EL HERALDO conoció por medio de una fuente judicial que la víctima residía en la calle 2 Nro. 12-27, en un sector llamado ‘Páramo’, ubicado en el municipio de Puerto Colombia.
Aquella tarde, a eso de la 1:00 p. m., el optómetra se había trasladado en compañía de su hijo hasta la cancha del barrio El Carmen, ubicada en la calle 53B con carrera 21, donde justamente el menor participaría de un evento deportivo.

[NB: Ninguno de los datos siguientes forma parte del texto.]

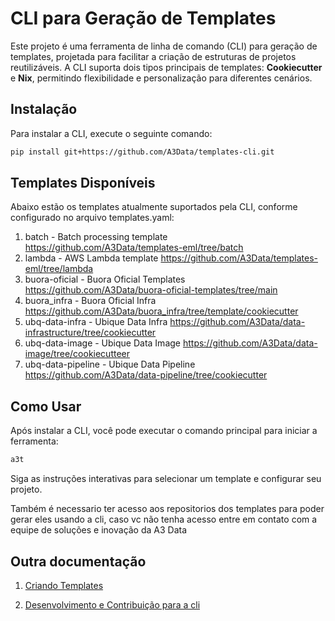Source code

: # CLI para Geração de Templates

Este projeto é uma ferramenta de linha de comando (CLI) para geração de templates, projetada para facilitar a criação de estruturas de projetos reutilizáveis. A CLI suporta dois tipos principais de templates: **Cookiecutter** e **Nix**, permitindo flexibilidade e personalização para diferentes cenários.

## Instalação

Para instalar a CLI, execute o seguinte comando:
```bash
pip install git+https://github.com/A3Data/templates-cli.git
```
## Templates Disponíveis

Abaixo estão os templates atualmente suportados pela CLI, conforme configurado no arquivo templates.yaml:
1. batch - Batch processing template <https://github.com/A3Data/templates-eml/tree/batch>
2. lambda - AWS Lambda template <https://github.com/A3Data/templates-eml/tree/lambda>
3. buora-oficial - Buora Oficial Templates <https://github.com/A3Data/buora-oficial-templates/tree/main>
4. buora_infra - Buora Oficial Infra <https://github.com/A3Data/buora_infra/tree/template/cookiecutter>
5. ubq-data-infra - Ubique Data Infra <https://github.com/A3Data/data-infrastructure/tree/cookiecutter>
6. ubq-data-image - Ubique Data Image <https://github.com/A3Data/data-image/tree/cookiecutteer>
7. ubq-data-pipeline - Ubique Data Pipeline <https://github.com/A3Data/data-pipeline/tree/cookiecutter>
## Como Usar

Após instalar a CLI, você pode executar o comando principal para iniciar a ferramenta:
```bash
a3t
```
Siga as instruções interativas para selecionar um template e configurar seu projeto.

Também é necessario ter acesso aos repositorios dos templates para poder gerar eles usando a cli, caso vc não tenha acesso entre em contato com a equipe de soluções e inovação da A3 Data


## Outra documentação

1. [Criando Templates](./docs/CREATING_TEMPLATES.md)

2. [Desenvolvimento e Contribuição para a cli](./docs/DEVELOPMENT.md)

No obstante, el ambiente recreativo y familiar se vio abruptamente trastornado hacia la 1:46 p. m. se escuchó un fuerte disparo que resonó como eco en lo basto de la cancha de arena: el profesional había sido impactado por un sujeto.
De acuerdo con el informe suministrado por la Policía Metropolitana de Barranquilla, hasta el lugar habían llegado dos sujetos en una motocicleta Pulsar color negro; el parrillero descendió del vehículo y corrió rápidamente hasta donde estaba Rojas.
Una vez ahí, esgrimió un arma de fuego intimidándolo para robarle una cadena de oro. Sin embargo, la víctima opuso resistencia, a lo que el criminal le terminó asestando un disparo en la región del tórax, causándole la muerte en el lugar de los hechos.
Tras el robo, los responsables habían huido en un automóvil marca Chevrolet Optra color azul, de placas CMM-520, dejando abandonada la motocicleta en la que se habían transportado inicialmente.
¿Qué le robaron?
De acuerdo con las autoridades, los objetos que los criminales hurtaron al especialista fueron una cadena de oro tipo Gucci y un teléfono celular marca Samsung Galaxy S23 Ultra.
Familiares del occiso informaron que Carlos Enrique era propietario de varios locales de óptica distribuidos en múltiples puntos de la ciudad.
Esta casa editorial conoció que Rojas Ávila laboraba como Terapeuta complementario en ‘Óptica La 37’, ubicada en la calle 37 Nro. 39-24.
Carlos Rojas era padre de tres hijos, un adolescente y dos menores, a quienes amaba mucho, apoyándolos en cada meta o proyecto en el que se encaminaban, fuese el fútbol o el ajedrez.

De este lamentable episodio de violencia la Policía no ha reportado capturas hasta el momento.
Investigadores de la SIJÍN y el CTI asumieron el caso con el propósito de lograr la identificación de los agresores y lograr su pronta captura.